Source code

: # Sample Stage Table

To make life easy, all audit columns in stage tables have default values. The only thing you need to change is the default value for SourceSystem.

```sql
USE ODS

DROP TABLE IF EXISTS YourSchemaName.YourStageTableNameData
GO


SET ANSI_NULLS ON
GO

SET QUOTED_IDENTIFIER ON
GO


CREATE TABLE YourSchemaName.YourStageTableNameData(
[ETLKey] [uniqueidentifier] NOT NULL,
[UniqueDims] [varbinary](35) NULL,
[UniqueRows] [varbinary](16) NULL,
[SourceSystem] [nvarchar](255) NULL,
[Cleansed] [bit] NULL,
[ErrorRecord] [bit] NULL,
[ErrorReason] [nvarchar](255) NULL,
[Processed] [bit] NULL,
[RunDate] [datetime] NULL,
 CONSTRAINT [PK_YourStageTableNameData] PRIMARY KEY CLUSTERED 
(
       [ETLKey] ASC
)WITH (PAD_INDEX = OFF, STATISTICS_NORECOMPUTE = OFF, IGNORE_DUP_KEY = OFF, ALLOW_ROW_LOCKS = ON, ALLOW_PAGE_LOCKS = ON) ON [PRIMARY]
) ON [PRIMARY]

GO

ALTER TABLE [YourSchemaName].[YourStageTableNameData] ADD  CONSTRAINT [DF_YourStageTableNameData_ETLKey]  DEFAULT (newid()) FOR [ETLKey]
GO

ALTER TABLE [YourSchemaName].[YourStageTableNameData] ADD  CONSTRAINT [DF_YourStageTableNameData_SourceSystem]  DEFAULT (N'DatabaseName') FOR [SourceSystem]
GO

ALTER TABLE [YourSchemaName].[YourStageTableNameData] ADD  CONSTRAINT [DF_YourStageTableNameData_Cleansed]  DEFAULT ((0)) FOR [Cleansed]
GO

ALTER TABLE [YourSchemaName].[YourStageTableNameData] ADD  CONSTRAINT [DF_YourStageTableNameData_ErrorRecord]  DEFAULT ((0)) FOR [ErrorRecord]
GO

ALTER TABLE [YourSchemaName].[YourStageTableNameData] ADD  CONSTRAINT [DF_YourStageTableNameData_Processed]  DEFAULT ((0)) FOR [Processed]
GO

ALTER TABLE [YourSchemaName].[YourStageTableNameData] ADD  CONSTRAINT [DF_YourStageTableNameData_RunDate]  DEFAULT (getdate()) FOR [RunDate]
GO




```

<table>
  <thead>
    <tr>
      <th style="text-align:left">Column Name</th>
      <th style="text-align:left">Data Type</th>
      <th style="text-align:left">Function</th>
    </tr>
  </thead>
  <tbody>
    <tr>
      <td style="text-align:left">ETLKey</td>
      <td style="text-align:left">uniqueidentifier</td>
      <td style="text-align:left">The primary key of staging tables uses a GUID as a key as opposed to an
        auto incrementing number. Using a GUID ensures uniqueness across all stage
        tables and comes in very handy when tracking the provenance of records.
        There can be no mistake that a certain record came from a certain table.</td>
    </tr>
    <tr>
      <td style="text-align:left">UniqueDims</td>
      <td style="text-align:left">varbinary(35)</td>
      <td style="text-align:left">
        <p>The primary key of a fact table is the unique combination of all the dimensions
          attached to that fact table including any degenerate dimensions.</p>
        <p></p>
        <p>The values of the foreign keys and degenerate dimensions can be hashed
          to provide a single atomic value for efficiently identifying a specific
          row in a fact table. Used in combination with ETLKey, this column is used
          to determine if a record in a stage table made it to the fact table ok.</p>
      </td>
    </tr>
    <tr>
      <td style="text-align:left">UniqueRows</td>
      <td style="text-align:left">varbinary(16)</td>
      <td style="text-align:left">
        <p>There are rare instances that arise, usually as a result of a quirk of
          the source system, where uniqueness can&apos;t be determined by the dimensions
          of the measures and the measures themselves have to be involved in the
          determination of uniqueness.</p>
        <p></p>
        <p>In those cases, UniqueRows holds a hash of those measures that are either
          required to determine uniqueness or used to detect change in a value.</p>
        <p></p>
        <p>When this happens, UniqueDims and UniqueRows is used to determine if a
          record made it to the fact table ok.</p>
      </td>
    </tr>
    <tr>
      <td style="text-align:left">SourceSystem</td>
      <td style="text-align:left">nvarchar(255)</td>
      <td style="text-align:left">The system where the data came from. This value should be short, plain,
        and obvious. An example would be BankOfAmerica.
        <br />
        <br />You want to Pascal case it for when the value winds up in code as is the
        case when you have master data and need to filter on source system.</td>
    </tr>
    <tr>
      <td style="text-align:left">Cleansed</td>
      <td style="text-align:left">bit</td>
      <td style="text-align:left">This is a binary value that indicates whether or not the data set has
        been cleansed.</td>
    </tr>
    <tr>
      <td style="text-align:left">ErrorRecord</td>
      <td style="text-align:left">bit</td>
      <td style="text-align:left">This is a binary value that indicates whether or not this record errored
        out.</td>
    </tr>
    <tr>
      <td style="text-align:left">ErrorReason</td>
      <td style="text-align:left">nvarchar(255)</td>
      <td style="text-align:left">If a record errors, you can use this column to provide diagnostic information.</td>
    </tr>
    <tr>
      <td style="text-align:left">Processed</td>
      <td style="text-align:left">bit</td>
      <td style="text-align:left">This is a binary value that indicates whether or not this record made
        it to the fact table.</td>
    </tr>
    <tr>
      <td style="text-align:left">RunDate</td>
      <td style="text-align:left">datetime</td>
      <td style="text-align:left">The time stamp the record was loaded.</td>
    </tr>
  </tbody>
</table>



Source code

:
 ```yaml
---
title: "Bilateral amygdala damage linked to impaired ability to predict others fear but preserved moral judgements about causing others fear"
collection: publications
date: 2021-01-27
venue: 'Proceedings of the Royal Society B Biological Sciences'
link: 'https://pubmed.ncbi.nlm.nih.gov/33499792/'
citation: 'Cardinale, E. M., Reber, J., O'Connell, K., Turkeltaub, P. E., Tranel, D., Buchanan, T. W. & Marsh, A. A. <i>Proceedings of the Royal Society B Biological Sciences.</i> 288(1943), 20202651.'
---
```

########

> _REQUIRED WORK_
The entries above are to be retyped exactly, with nothing left out.

> _RESULT BELOW_
Source code

: # Sample Stage Table

To make life easy, all audit columns in stage tables have default values. The only thing you need to change is the default value for SourceSystem.

```sql
USE ODS

DROP TABLE IF EXISTS YourSchemaName.YourStageTableNameData
GO


SET ANSI_NULLS ON
GO

SET QUOTED_IDENTIFIER ON
GO


CREATE TABLE YourSchemaName.YourStageTableNameData(
[ETLKey] [uniqueidentifier] NOT NULL,
[UniqueDims] [varbinary](35) NULL,
[UniqueRows] [varbinary](16) NULL,
[SourceSystem] [nvarchar](255) NULL,
[Cleansed] [bit] NULL,
[ErrorRecord] [bit] NULL,
[ErrorReason] [nvarchar](255) NULL,
[Processed] [bit] NULL,
[RunDate] [datetime] NULL,
 CONSTRAINT [PK_YourStageTableNameData] PRIMARY KEY CLUSTERED 
(
       [ETLKey] ASC
)WITH (PAD_INDEX = OFF, STATISTICS_NORECOMPUTE = OFF, IGNORE_DUP_KEY = OFF, ALLOW_ROW_LOCKS = ON, ALLOW_PAGE_LOCKS = ON) ON [PRIMARY]
) ON [PRIMARY]

GO

ALTER TABLE [YourSchemaName].[YourStageTableNameData] ADD  CONSTRAINT [DF_YourStageTableNameData_ETLKey]  DEFAULT (newid()) FOR [ETLKey]
GO

ALTER TABLE [YourSchemaName].[YourStageTableNameData] ADD  CONSTRAINT [DF_YourStageTableNameData_SourceSystem]  DEFAULT (N'DatabaseName') FOR [SourceSystem]
GO

ALTER TABLE [YourSchemaName].[YourStageTableNameData] ADD  CONSTRAINT [DF_YourStageTableNameData_Cleansed]  DEFAULT ((0)) FOR [Cleansed]
GO

ALTER TABLE [YourSchemaName].[YourStageTableNameData] ADD  CONSTRAINT [DF_YourStageTableNameData_ErrorRecord]  DEFAULT ((0)) FOR [ErrorRecord]
GO

ALTER TABLE [YourSchemaName].[YourStageTableNameData] ADD  CONSTRAINT [DF_YourStageTableNameData_Processed]  DEFAULT ((0)) FOR [Processed]
GO

ALTER TABLE [YourSchemaName].[YourStageTableNameData] ADD  CONSTRAINT [DF_YourStageTableNameData_RunDate]  DEFAULT (getdate()) FOR [RunDate]
GO




```

<table>
  <thead>
    <tr>
      <th style="text-align:left">Column Name</th>
      <th style="text-align:left">Data Type</th>
      <th style="text-align:left">Function</th>
    </tr>
  </thead>
  <tbody>
    <tr>
      <td style="text-align:left">ETLKey</td>
      <td style="text-align:left">uniqueidentifier</td>
      <td style="text-align:left">The primary key of staging tables uses a GUID as a key as opposed to an
        auto incrementing number. Using a GUID ensures uniqueness across all stage
        tables and comes in very handy when tracking the provenance of records.
        There can be no mistake that a certain record came from a certain table.</td>
    </tr>
    <tr>
      <td style="text-align:left">UniqueDims</td>
      <td style="text-align:left">varbinary(35)</td>
      <td style="text-align:left">
        <p>The primary key of a fact table is the unique combination of all the dimensions
          attached to that fact table including any degenerate dimensions.</p>
        <p></p>
        <p>The values of the foreign keys and degenerate dimensions can be hashed
          to provide a single atomic value for efficiently identifying a specific
          row in a fact table. Used in combination with ETLKey, this column is used
          to determine if a record in a stage table made it to the fact table ok.</p>
      </td>
    </tr>
    <tr>
      <td style="text-align:left">UniqueRows</td>
      <td style="text-align:left">varbinary(16)</td>
      <td style="text-align:left">
        <p>There are rare instances that arise, usually as a result of a quirk of
          the source system, where uniqueness can&apos;t be determined by the dimensions
          of the measures and the measures themselves have to be involved in the
          determination of uniqueness.</p>
        <p></p>
        <p>In those cases, UniqueRows holds a hash of those measures that are either
          required to determine uniqueness or used to detect change in a value.</p>
        <p></p>
        <p>When this happens, UniqueDims and UniqueRows is used to determine if a
          record made it to the fact table ok.</p>
      </td>
    </tr>
    <tr>
      <td style="text-align:left">SourceSystem</td>
      <td style="text-align:left">nvarchar(255)</td>
      <td style="text-align:left">The system where the data came from. This value should be short, plain,
        and obvious. An example would be BankOfAmerica.
        <br />
        <br />You want to Pascal case it for when the value winds up in code as is the
        case when you have master data and need to filter on source system.</td>
    </tr>
    <tr>
      <td style="text-align:left">Cleansed</td>
      <td style="text-align:left">bit</td>
      <td style="text-align:left">This is a binary value that indicates whether or not the data set has
        been cleansed.</td>
    </tr>
    <tr>
      <td style="text-align:left">ErrorRecord</td>
      <td style="text-align:left">bit</td>
      <td style="text-align:left">This is a binary value that indicates whether or not this record errored
        out.</td>
    </tr>
    <tr>
      <td style="text-align:left">ErrorReason</td>
      <td style="text-align:left">nvarchar(255)</td>
      <td style="text-align:left">If a record errors, you can use this column to provide diagnostic information.</td>
    </tr>
    <tr>
      <td style="text-align:left">Processed</td>
      <td style="text-align:left">bit</td>
      <td style="text-align:left">This is a binary value that indicates whether or not this record made
        it to the fact table.</td>
    </tr>
    <tr>
      <td style="text-align:left">RunDate</td>
      <td style="text-align:left">datetime</td>
      <td style="text-align:left">The time stamp the record was loaded.</td>
    </tr>
  </tbody>
</table>



Source code

:
 ```yaml
---
title: "Bilateral amygdala damage linked to impaired ability to predict others fear but preserved moral judgements about causing others fear"
collection: publications
date: 2021-01-27
venue: 'Proceedings of the Royal Society B Biological Sciences'
link: 'https://pubmed.ncbi.nlm.nih.gov/33499792/'
citation: 'Cardinale, E. M., Reber, J., O'Connell, K., Turkeltaub, P. E., Tranel, D., Buchanan, T. W. & Marsh, A. A. <i>Proceedings of the Royal Society B Biological Sciences.</i> 288(1943), 20202651.'
---
```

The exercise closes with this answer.